(WHAT TO PRODUCE)
Which lines of the entries contain the string "println"? Please find them and copy them.

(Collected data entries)
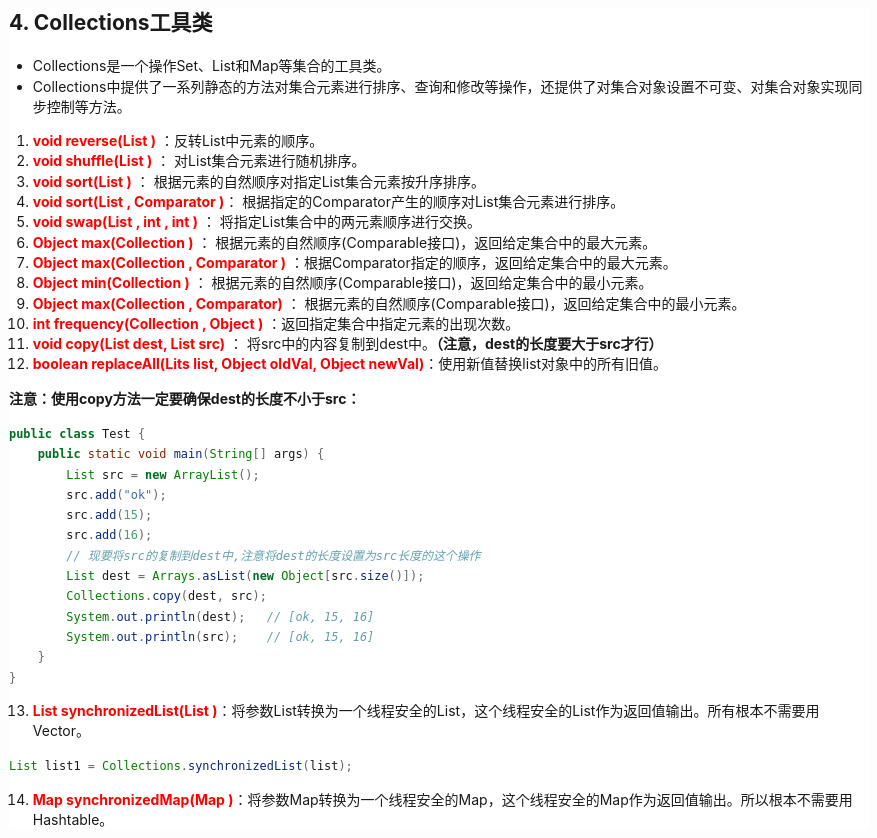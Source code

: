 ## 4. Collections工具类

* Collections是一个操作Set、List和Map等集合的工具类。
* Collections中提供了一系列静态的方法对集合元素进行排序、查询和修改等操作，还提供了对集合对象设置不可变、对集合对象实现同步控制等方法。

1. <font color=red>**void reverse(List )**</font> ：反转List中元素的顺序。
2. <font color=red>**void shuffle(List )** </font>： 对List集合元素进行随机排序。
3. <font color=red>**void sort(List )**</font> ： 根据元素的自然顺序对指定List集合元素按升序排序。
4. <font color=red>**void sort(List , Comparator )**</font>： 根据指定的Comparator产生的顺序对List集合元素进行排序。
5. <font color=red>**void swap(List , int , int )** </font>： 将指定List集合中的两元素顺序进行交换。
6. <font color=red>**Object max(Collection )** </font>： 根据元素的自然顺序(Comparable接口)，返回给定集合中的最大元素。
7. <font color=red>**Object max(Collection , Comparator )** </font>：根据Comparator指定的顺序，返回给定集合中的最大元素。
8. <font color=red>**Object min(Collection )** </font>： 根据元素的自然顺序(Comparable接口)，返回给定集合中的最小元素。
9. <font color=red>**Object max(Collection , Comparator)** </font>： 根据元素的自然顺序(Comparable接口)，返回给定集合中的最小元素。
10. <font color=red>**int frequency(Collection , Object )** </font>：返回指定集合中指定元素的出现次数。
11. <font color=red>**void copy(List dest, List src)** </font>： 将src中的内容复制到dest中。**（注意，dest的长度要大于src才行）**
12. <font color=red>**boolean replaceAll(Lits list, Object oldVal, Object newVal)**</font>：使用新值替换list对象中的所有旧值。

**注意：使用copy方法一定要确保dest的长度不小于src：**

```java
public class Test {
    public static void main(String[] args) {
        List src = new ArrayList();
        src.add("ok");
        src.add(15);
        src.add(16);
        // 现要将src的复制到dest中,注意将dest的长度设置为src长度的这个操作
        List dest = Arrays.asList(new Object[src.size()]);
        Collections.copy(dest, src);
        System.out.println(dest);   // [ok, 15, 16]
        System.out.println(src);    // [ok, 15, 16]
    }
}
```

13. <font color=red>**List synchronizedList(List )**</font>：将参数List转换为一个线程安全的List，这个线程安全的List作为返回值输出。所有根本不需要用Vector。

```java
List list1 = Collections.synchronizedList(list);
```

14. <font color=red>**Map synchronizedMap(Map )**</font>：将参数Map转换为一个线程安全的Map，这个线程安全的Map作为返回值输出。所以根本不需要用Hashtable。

(ANSWER SECTION)
        System.out.println(dest);   // [ok, 15, 16]
        System.out.println(src);    // [ok, 15, 16]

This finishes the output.